Supplied records:
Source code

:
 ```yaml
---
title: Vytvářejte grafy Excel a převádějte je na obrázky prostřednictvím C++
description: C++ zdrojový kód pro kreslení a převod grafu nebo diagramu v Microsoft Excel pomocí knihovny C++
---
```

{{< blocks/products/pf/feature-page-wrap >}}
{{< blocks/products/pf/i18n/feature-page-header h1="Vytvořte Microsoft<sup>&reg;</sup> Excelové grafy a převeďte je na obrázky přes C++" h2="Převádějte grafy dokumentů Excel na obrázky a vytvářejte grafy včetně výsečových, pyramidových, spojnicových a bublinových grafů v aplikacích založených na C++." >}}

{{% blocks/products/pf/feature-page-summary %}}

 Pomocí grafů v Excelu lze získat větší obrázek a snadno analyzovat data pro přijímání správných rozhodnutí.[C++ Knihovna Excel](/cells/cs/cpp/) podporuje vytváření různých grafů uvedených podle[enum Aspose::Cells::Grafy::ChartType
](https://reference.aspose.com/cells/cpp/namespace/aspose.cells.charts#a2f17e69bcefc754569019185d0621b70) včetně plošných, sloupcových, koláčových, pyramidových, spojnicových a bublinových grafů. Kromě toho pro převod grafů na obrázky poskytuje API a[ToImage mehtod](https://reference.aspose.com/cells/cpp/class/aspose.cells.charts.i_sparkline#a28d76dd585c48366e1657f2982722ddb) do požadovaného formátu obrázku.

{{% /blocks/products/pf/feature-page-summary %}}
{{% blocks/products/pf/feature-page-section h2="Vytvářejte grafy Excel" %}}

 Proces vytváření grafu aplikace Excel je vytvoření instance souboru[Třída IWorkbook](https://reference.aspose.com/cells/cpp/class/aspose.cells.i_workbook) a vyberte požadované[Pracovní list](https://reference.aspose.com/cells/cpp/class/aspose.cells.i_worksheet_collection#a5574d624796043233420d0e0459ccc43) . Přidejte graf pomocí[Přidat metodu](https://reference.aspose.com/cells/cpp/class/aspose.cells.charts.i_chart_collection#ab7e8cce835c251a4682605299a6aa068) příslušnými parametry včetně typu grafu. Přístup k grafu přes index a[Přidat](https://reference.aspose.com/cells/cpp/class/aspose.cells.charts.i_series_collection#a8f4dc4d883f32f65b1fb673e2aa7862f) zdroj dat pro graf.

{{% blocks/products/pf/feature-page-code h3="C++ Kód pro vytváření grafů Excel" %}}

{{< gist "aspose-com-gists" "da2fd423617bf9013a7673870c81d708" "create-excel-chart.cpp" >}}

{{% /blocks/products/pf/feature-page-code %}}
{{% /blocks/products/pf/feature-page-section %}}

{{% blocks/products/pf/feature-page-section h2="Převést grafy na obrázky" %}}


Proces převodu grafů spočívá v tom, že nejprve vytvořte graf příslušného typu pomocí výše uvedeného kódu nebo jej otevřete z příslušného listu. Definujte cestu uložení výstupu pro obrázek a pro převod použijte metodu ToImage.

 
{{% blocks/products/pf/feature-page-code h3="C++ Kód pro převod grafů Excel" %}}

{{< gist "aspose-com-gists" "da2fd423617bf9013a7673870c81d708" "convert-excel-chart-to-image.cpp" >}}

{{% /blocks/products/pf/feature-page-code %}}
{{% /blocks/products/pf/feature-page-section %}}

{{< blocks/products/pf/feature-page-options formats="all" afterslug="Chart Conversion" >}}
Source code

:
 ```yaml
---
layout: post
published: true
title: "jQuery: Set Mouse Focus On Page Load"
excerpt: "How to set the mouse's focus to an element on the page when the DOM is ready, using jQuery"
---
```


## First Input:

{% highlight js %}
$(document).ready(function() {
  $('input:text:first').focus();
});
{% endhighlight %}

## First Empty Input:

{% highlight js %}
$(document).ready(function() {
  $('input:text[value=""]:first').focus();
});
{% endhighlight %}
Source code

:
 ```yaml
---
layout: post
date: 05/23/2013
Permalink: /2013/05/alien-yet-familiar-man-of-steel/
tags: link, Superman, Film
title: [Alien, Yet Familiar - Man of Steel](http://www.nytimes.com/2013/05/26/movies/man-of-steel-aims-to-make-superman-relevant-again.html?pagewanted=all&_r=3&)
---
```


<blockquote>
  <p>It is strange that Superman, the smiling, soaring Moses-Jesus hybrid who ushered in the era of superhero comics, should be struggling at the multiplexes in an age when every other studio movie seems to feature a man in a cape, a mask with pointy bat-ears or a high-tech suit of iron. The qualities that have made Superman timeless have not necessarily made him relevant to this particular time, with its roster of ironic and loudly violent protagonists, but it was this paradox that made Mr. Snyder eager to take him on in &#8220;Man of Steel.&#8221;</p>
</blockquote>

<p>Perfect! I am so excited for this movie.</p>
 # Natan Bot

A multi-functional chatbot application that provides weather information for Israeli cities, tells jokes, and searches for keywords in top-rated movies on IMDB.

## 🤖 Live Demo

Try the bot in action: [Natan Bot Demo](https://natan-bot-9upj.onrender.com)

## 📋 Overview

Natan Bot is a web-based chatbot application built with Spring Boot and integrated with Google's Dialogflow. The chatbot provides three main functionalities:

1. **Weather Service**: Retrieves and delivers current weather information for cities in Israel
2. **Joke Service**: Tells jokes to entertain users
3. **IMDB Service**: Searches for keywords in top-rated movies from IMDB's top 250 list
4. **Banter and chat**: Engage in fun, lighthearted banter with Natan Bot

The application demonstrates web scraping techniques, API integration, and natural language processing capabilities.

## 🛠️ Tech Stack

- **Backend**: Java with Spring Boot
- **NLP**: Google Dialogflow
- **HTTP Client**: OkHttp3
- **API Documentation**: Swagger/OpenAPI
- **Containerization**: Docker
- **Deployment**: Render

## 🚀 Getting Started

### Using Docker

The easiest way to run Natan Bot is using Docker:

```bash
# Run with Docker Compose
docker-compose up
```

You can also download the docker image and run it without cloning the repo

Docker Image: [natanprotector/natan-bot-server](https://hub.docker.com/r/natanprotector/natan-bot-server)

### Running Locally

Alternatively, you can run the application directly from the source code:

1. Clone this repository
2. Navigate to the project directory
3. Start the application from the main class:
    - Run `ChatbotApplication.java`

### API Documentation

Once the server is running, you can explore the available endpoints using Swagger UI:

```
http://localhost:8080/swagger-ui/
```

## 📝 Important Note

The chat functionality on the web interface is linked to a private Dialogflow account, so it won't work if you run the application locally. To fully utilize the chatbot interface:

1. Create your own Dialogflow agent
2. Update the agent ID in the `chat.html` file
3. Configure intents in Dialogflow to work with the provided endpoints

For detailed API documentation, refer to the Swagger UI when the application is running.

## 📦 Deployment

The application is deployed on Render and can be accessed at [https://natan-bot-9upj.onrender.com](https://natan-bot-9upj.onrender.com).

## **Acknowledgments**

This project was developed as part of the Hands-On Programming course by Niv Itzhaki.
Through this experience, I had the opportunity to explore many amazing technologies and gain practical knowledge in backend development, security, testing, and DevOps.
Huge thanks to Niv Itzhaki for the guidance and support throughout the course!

Assignment: Every entry needs to be written out again, exactly as given.

Exercise answer:
Source code

:
 ```yaml
---
title: Vytvářejte grafy Excel a převádějte je na obrázky prostřednictvím C++
description: C++ zdrojový kód pro kreslení a převod grafu nebo diagramu v Microsoft Excel pomocí knihovny C++
---
```

{{< blocks/products/pf/feature-page-wrap >}}
{{< blocks/products/pf/i18n/feature-page-header h1="Vytvořte Microsoft<sup>&reg;</sup> Excelové grafy a převeďte je na obrázky přes C++" h2="Převádějte grafy dokumentů Excel na obrázky a vytvářejte grafy včetně výsečových, pyramidových, spojnicových a bublinových grafů v aplikacích založených na C++." >}}

{{% blocks/products/pf/feature-page-summary %}}

 Pomocí grafů v Excelu lze získat větší obrázek a snadno analyzovat data pro přijímání správných rozhodnutí.[C++ Knihovna Excel](/cells/cs/cpp/) podporuje vytváření různých grafů uvedených podle[enum Aspose::Cells::Grafy::ChartType
](https://reference.aspose.com/cells/cpp/namespace/aspose.cells.charts#a2f17e69bcefc754569019185d0621b70) včetně plošných, sloupcových, koláčových, pyramidových, spojnicových a bublinových grafů. Kromě toho pro převod grafů na obrázky poskytuje API a[ToImage mehtod](https://reference.aspose.com/cells/cpp/class/aspose.cells.charts.i_sparkline#a28d76dd585c48366e1657f2982722ddb) do požadovaného formátu obrázku.

{{% /blocks/products/pf/feature-page-summary %}}
{{% blocks/products/pf/feature-page-section h2="Vytvářejte grafy Excel" %}}

 Proces vytváření grafu aplikace Excel je vytvoření instance souboru[Třída IWorkbook](https://reference.aspose.com/cells/cpp/class/aspose.cells.i_workbook) a vyberte požadované[Pracovní list](https://reference.aspose.com/cells/cpp/class/aspose.cells.i_worksheet_collection#a5574d624796043233420d0e0459ccc43) . Přidejte graf pomocí[Přidat metodu](https://reference.aspose.com/cells/cpp/class/aspose.cells.charts.i_chart_collection#ab7e8cce835c251a4682605299a6aa068) příslušnými parametry včetně typu grafu. Přístup k grafu přes index a[Přidat](https://reference.aspose.com/cells/cpp/class/aspose.cells.charts.i_series_collection#a8f4dc4d883f32f65b1fb673e2aa7862f) zdroj dat pro graf.

{{% blocks/products/pf/feature-page-code h3="C++ Kód pro vytváření grafů Excel" %}}

{{< gist "aspose-com-gists" "da2fd423617bf9013a7673870c81d708" "create-excel-chart.cpp" >}}

{{% /blocks/products/pf/feature-page-code %}}
{{% /blocks/products/pf/feature-page-section %}}

{{% blocks/products/pf/feature-page-section h2="Převést grafy na obrázky" %}}


Proces převodu grafů spočívá v tom, že nejprve vytvořte graf příslušného typu pomocí výše uvedeného kódu nebo jej otevřete z příslušného listu. Definujte cestu uložení výstupu pro obrázek a pro převod použijte metodu ToImage.

 
{{% blocks/products/pf/feature-page-code h3="C++ Kód pro převod grafů Excel" %}}

{{< gist "aspose-com-gists" "da2fd423617bf9013a7673870c81d708" "convert-excel-chart-to-image.cpp" >}}

{{% /blocks/products/pf/feature-page-code %}}
{{% /blocks/products/pf/feature-page-section %}}

{{< blocks/products/pf/feature-page-options formats="all" afterslug="Chart Conversion" >}}
Source code

:
 ```yaml
---
layout: post
published: true
title: "jQuery: Set Mouse Focus On Page Load"
excerpt: "How to set the mouse's focus to an element on the page when the DOM is ready, using jQuery"
---
```


## First Input:

{% highlight js %}
$(document).ready(function() {
  $('input:text:first').focus();
});
{% endhighlight %}

## First Empty Input:

{% highlight js %}
$(document).ready(function() {
  $('input:text[value=""]:first').focus();
});
{% endhighlight %}
Source code

:
 ```yaml
---
layout: post
date: 05/23/2013
Permalink: /2013/05/alien-yet-familiar-man-of-steel/
tags: link, Superman, Film
title: [Alien, Yet Familiar - Man of Steel](http://www.nytimes.com/2013/05/26/movies/man-of-steel-aims-to-make-superman-relevant-again.html?pagewanted=all&_r=3&)
---
```


<blockquote>
  <p>It is strange that Superman, the smiling, soaring Moses-Jesus hybrid who ushered in the era of superhero comics, should be struggling at the multiplexes in an age when every other studio movie seems to feature a man in a cape, a mask with pointy bat-ears or a high-tech suit of iron. The qualities that have made Superman timeless have not necessarily made him relevant to this particular time, with its roster of ironic and loudly violent protagonists, but it was this paradox that made Mr. Snyder eager to take him on in &#8220;Man of Steel.&#8221;</p>
</blockquote>

<p>Perfect! I am so excited for this movie.</p>
 # Natan Bot

A multi-functional chatbot application that provides weather information for Israeli cities, tells jokes, and searches for keywords in top-rated movies on IMDB.

## 🤖 Live Demo

Try the bot in action: [Natan Bot Demo](https://natan-bot-9upj.onrender.com)

## 📋 Overview

Natan Bot is a web-based chatbot application built with Spring Boot and integrated with Google's Dialogflow. The chatbot provides three main functionalities:

1. **Weather Service**: Retrieves and delivers current weather information for cities in Israel
2. **Joke Service**: Tells jokes to entertain users
3. **IMDB Service**: Searches for keywords in top-rated movies from IMDB's top 250 list
4. **Banter and chat**: Engage in fun, lighthearted banter with Natan Bot

The application demonstrates web scraping techniques, API integration, and natural language processing capabilities.

## 🛠️ Tech Stack

- **Backend**: Java with Spring Boot
- **NLP**: Google Dialogflow
- **HTTP Client**: OkHttp3
- **API Documentation**: Swagger/OpenAPI
- **Containerization**: Docker
- **Deployment**: Render

## 🚀 Getting Started

### Using Docker

The easiest way to run Natan Bot is using Docker:

```bash
# Run with Docker Compose
docker-compose up
```

You can also download the docker image and run it without cloning the repo

Docker Image: [natanprotector/natan-bot-server](https://hub.docker.com/r/natanprotector/natan-bot-server)

### Running Locally

Alternatively, you can run the application directly from the source code:

1. Clone this repository
2. Navigate to the project directory
3. Start the application from the main class:
    - Run `ChatbotApplication.java`

### API Documentation

Once the server is running, you can explore the available endpoints using Swagger UI:

```
http://localhost:8080/swagger-ui/
```

## 📝 Important Note

The chat functionality on the web interface is linked to a private Dialogflow account, so it won't work if you run the application locally. To fully utilize the chatbot interface:

1. Create your own Dialogflow agent
2. Update the agent ID in the `chat.html` file
3. Configure intents in Dialogflow to work with the provided endpoints

For detailed API documentation, refer to the Swagger UI when the application is running.

## 📦 Deployment

The application is deployed on Render and can be accessed at [https://natan-bot-9upj.onrender.com](https://natan-bot-9upj.onrender.com).

## **Acknowledgments**

This project was developed as part of the Hands-On Programming course by Niv Itzhaki.
Through this experience, I had the opportunity to explore many amazing technologies and gain practical knowledge in backend development, security, testing, and DevOps.
Huge thanks to Niv Itzhaki for the guidance and support throughout the course!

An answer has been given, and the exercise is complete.